Why am I going vegan?
The above should explain why I need to go vegan. As I say I am already eating a lot of vegan stuff, for example when I am out for pizza I now pick the vegan pizza instead. This all started when I was living in my own halls of residence at university, as detailed in the article mentioned previously. Basically, I was cooking a steak and was cutting the steak before eating it and I had this feeling of dislike for what I was doing, a feeling I had always actually had since about 2006 when I was originally trying to go vegetarian. At that point, I made the decision to stop eating meat like that.
Animals are a very important part of my life. Petro was a very special little rabbit to me and his passing was a very difficult part of my life.
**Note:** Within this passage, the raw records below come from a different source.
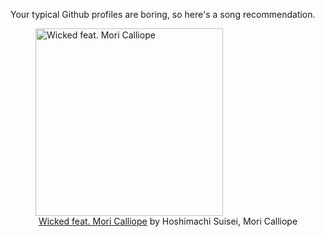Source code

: Your typical Github profiles are boring, so here's a song recommendation.
<figure><img width="300" height="300" src="https://i.scdn.co/image/ab67616d0000b2733ec18cbf0bc4fa2aacc4a144" alt="Wicked feat. Mori Calliope" /><figcaption align="center"><a href="https://open.spotify.com/track/2F91gzFzuZcfX5NwU34cZw" target="_blank">Wicked feat. Mori Calliope</a> by Hoshimachi Suisei, Mori Calliope</figcaption></figure>
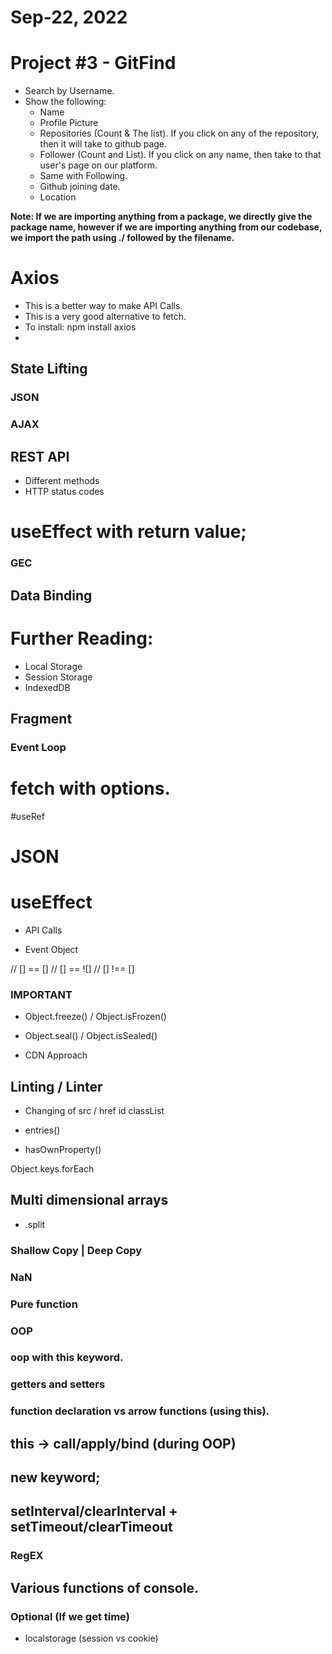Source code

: # Sep-22, 2022


# Project #3 - GitFind
- Search by Username.
- Show the following:
  - Name
  - Profile Picture
  - Repositories (Count & The list). If you click on any of the repository, then it will take to github page.
  - Follower (Count and List). If you click on any name, then take to that user's page on our platform.
  - Same with Following.
  - Github joining date.
  - Location

**Note: If we are importing anything from a package, we directly give the package name, however if we are importing anything from our codebase, we import the path using ./ followed by the filename.**

# Axios
- This is a better way to make API Calls.
- This is a very good alternative to fetch.
- To install: npm install axios
- 

## State Lifting

### JSON

### AJAX








## REST API
- Different methods
- HTTP status codes

# useEffect with return value;

### GEC



## Data Binding

# Further Reading:
- Local Storage
- Session Storage
- IndexedDB


## Fragment



### Event Loop

# fetch with options.

#useRef

# JSON

# useEffect
- API Calls

- Event Object



// [] == []
// [] == ![]
// [] !== []






### IMPORTANT
- Object.freeze() / Object.isFrozen()
- Object.seal() / Object.isSealed()


- CDN Approach

## Linting / Linter

- Changing of
src / href
id
classList




- entries()
- hasOwnProperty()





Object.keys.forEach


## Multi dimensional arrays 

- <String>.split
### Shallow Copy | Deep Copy

### NaN

### Pure function



### OOP
### oop with this keyword.
### getters and setters
### function declaration vs arrow functions (using this).
## this -> call/apply/bind (during OOP)
## new keyword;

## setInterval/clearInterval + setTimeout/clearTimeout

### RegEX
## Various functions of console.

### Optional (If we get time)
- localstorage (session vs cookie)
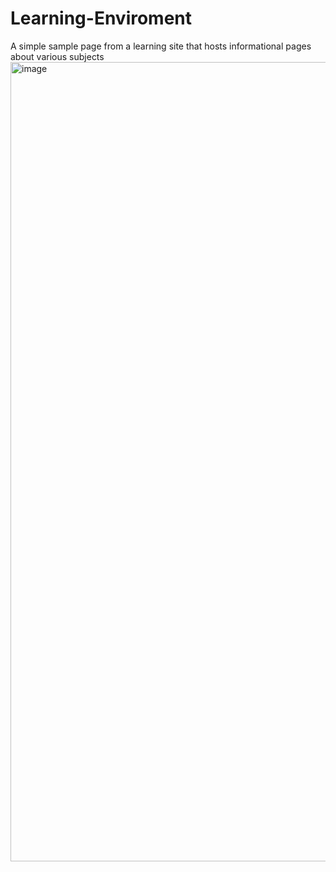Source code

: # Learning-Enviroment

A simple sample page from a learning site that hosts informational pages about various subjects
<img width="1279" alt="image" src="https://user-images.githubusercontent.com/64540871/159373831-dba5e1c1-e0c7-4429-82ee-e6bf1e695ac7.png">
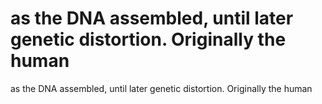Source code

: # as the DNA assembled, until later genetic distortion. Originally the human

as the DNA assembled, until later genetic distortion. Originally the human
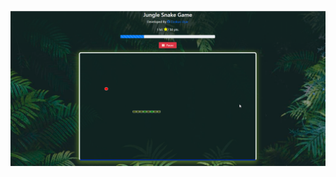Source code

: ![alt text](https://github.com/coskunuyar/Jungle-Snake-Game-React-Redux/blob/master/2020-02-22%2016_24_28-Ayarlar.png?raw=true)
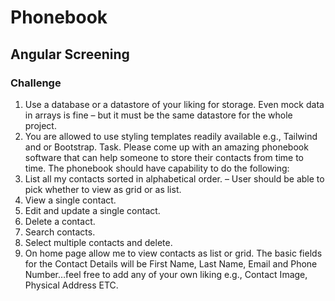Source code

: # Phonebook

## Angular Screening

### Challenge

1. Use a database or a datastore of your liking for storage. Even mock data in
arrays is fine – but it must be the same datastore for the whole project.
2. You are allowed to use styling templates readily available e.g., Tailwind and
or Bootstrap.
Task.
Please come up with an amazing phonebook software that can help someone to
store their contacts from time to time. The phonebook should have capability to do
the following:
1. List all my contacts sorted in alphabetical order. – User should be able to pick
whether to view as grid or as list.
2. View a single contact.
3. Edit and update a single contact.
4. Delete a contact.
5. Search contacts.
6. Select multiple contacts and delete.
7. On home page allow me to view contacts as list or grid.
The basic fields for the Contact Details will be First Name, Last Name, Email and
Phone Number…feel free to add any of your own liking e.g., Contact Image, Physical
Address ETC.
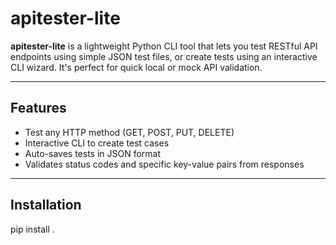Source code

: # apitester-lite

**apitester-lite** is a lightweight Python CLI tool that lets you test RESTful API endpoints using simple JSON test files, or create tests using an interactive CLI wizard. It's perfect for quick local or mock API validation.

---

## Features

- Test any HTTP method (GET, POST, PUT, DELETE)
- Interactive CLI to create test cases
- Auto-saves tests in JSON format
- Validates status codes and specific key-value pairs from responses


---

## Installation
pip install .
Gismo was also a major part of my life and it always went through my mind about what it would be like for other animals who don't have the same luxuries as they do (I don't mean the central heating of the house but more the fact they do not have to live in dire conditions waiting for the day when they are to be killed for food). So my mind was set on a change in my own diet as I tried to achieve 8 years earlier when I was in S3 at school.
How am I doing this?
The 'how' is the more difficult part. Switching from meat to pescetarian was easy. Switching from pescetarian to vegetarian was difficult. That's mainly because my favourite food was, and probably still is smoked salmon. I feel that the move from a near vegan to a full vegan is going to be the most difficult part. I've already started to move away from dairy products like milk and cheese (at last) and wish to keep going.
So my plan this time is different. Instead of making a full switch in one go, I'm going to take it gradually. That means that instead of going vegan 100% of the time I'm going to be flexible. For example, when I'm out and about (say out with friends) I'm going to eat vegetarian options if that's all that appeals to me. This way I don't get put off being a vegan because I cannot go out and enjoy my life! That's not to say that there aren't plenty of times when I see a good vegan option I can eat, but they are limited. I mean when I first switched in 2014 I found that there was so little variety in my food, now though, it's difficult to choose what to eat because there's so much. So things are much easier for me now to make this possible than they were when I changed to a vegetarian.
Another part of this is chocolate. There are plenty of times when I eat vegan chocolate now, but not all of my favourite chocolate is vegan. For example, those who know me will know that Wispa bars are vegetarian and not vegan, losing these from my diet is going to be hard. The same goes for Yorkie bars and Aero bars.
I will update this article with more information about how my transition goes, which starts as soon as I've finished the vegetarian food left in my freezer (by the end of the week). Wish me luck!